Lynn Good, chairman, president and CEO of Duke Energy, on stage with NARUC President Nick Wagner at NARUC's Summer Policy Event on July 22, in Indianapolis.
America's investor-owned electric utilities are already on track to meet the carbon dioxide emissions cuts called for by the Paris Agreement on climate change, Lynn Good, chairman, president and CEO of Duke Energy Corp., told state regulators at their summer conference.
However, to achieve a low-to-no-carbon economy by 2050, Good said the U.S. needs to not only preserve its fleet of aging nuclear power plants but also fund the research and development of various breakthrough technologies.
Speaking at the National Association of Regulatory Utility Commissioners' summer conference July 22 in Indianapolis, Good praised investor-owned utilities for their "underappreciated" achievement of reducing their carbon emissions 27% since 2005. "All of that work has been done based on economic decisions without federal mandates and with affordability in mind," Good maintained.
Good, who recently completed a one-year term as the chairman of the Edison Electric Institute, or EEI, said almost every one of EEI's members, including Duke, now has goals to reduce CO2 emissions on average 50% by 2030. Those targets would not only be achieved "faster" than those set by the stayed Clean Power Plan, or CPP, Good said, but also ensure that the U.S. power industry is doing its part to help limit global warming to a two-degree C rise as called for by the Paris Agreement.
The Obama-era CPP aimed to cut power-related CO2 emissions 32% by 2030 from 2005 levels. The U.S. Environmental Protection Agency projects that the CPP's replacement, Affordable Clean Energy rule, will cut CO2 from the power sector by "as much as" 35% by 2030. However, nearly all of those reductions would come from a continued shift away from coal-fired generation toward cheaper sources, such as natural gas and renewables, and many studies forecast emissions will actually increase under the less-stringent Affordable Clean Energy rule.
Under the Paris Agreement, the U.S. had pledged to cut economywide greenhouse gas emissions by 26% to 28% below 2005 levels by 2025. Nearly half of U.S. states remain committed to the accord despite President Donald Trump's intention to withdraw the U.S. from it. So far, seven states have implemented mandates for 100% renewable or carbon-free electricity mixes by mid-century, with the latest being Maine and New York.
Good said a number of EEI's members are looking beyond 2030 and discussing how much they can accomplish by 2050 and if they can achieve a low-to-no-carbon economy. "It puts our industry in the conversation about what it is going to take to get to deep carbon reduction," she said.

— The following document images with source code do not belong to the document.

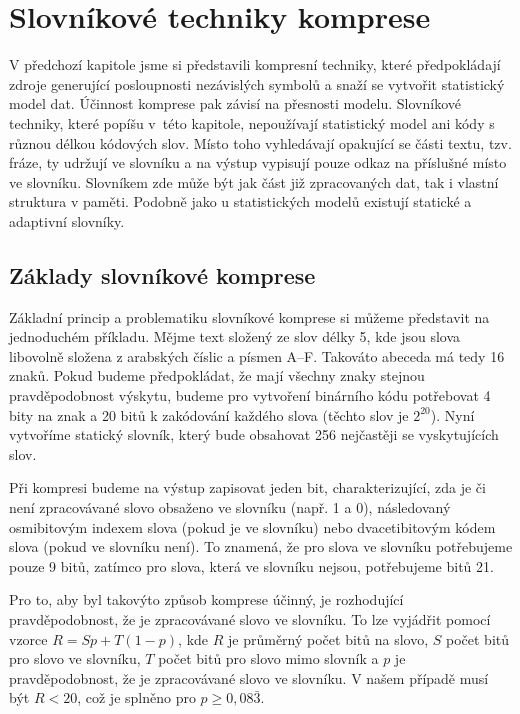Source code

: \chapter{Slovníkové techniky komprese}
\label{kapitolaSlovnikovaKomprese}
V předchozí kapitole jsme si představili kompresní techniky, které předpokládají zdroje generující posloupnosti nezávislých symbolů a snaží se vytvořit statistický model dat. Účinnost komprese pak závisí  na přesnosti modelu. Slovníkové techniky, které popíšu v~této kapitole, nepoužívají statistický model ani kódy s různou délkou kódových slov. Místo toho vyhledávají opakující se části textu, tzv. fráze, ty udržují ve slovníku a na výstup vypisují pouze odkaz na příslušné místo ve slovníku. Slovníkem zde může být jak část již zpracovaných dat, tak i vlastní struktura v paměti. Podobně jako u statistických modelů existují statické a adaptivní slovníky.

\section{Základy slovníkové komprese}
Základní princip a problematiku slovníkové komprese si můžeme představit na jednoduchém příkladu. Mějme text složený ze slov délky 5, kde jsou slova libovolně složena z arabských číslic a písmen A--F. Takováto abeceda má tedy 16 znaků. Pokud budeme předpokládat, že mají všechny znaky stejnou pravděpodobnost výskytu, budeme pro vytvoření binárního kódu potřebovat 4 bity na znak a 20 bitů k zakódování každého slova (těchto slov je $2^{20}$). Nyní vytvoříme statický slovník, který bude obsahovat 256 nejčastěji se vyskytujících slov.

Při kompresi budeme na výstup zapisovat jeden bit, charakterizující, zda je či není zpracovávané slovo obsaženo ve slovníku (např. 1 a 0), následovaný osmibitovým indexem slova (pokud je ve slovníku) nebo dvacetibitovým kódem slova (pokud ve slovníku není). To znamená, že pro slova ve slovníku potřebujeme pouze 9 bitů, zatímco pro slova, která ve slovníku nejsou, potřebujeme bitů 21.

Pro to, aby byl takovýto způsob komprese účinný, je rozhodující pravděpodobnost, že je zpracovávané slovo ve slovníku. To lze vyjádřit pomocí vzorce $R = Sp + T(1-p)$, kde $R$ je průměrný počet bitů na slovo, $S$ počet bitů pro slovo ve slovníku, $T$ počet bitů pro slovo mimo slovník a $p$ je pravděpodobnost, že je zpracovávané slovo ve slovníku. V našem případě musí být $R < 20$, což je splněno pro $p\geq 0,08\bar{3}$.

With the continued absence of a "comprehensive" energy policy at the federal level, Good said the energy industry's vision of the future continues to be shaped at the state level through stakeholder engagement processes. While doing so can feel like grueling "sausage-making" at times, Good said engaging with a broad set of open-minded stakeholders is the best way to decide the best path forward. Once a compromise is struck and a clear vision is set, utilities like Duke can lead and implement that vision, she said.
Along with expanding renewables and battery storage and retiring coal-fired power plants, Good said keeping existing nuclear reactors running is imperative. She noted that Duke has 11 reactors in the Carolinas and half of the power in the Carolinas comes from carbon-free nuclear. "We will not get to [our] carbon-reduction goals if we cannot keep those carbon-free resources working. So we're an advocate of second-license renewals," Good said.
Lynn Good, chairman, president and CEO of Duke Energy Corp.
The U.S. Nuclear Regulatory Commission has granted 20-year operating license extensions beyond initial 40-year terms to 94 reactors, including four reactors that have since permanently shut down. According to the NRC, six of the nation's 97 operating reactors have applied for a second license renewal to extend their operations to 80 years.
Duke is also an R&D advocate, Good said, especially because the utility believes undiscovered or underdeveloped energy technologies are needed to achieve deep decarbonization by 2050. Such breakthrough technologies might include small modular reactors, carbon capture technology and innovative batteries, Good said. Between baseload reactors and intermittent solar and batteries, Good recognized that there is an R&D opportunity to find a new energy technology "to sit in the middle, that's load-following [and] carbon-free."
"Investment in the energy delivery system and the natural gas pipeline delivery system is [also] essential to meet carbon goals," Good added.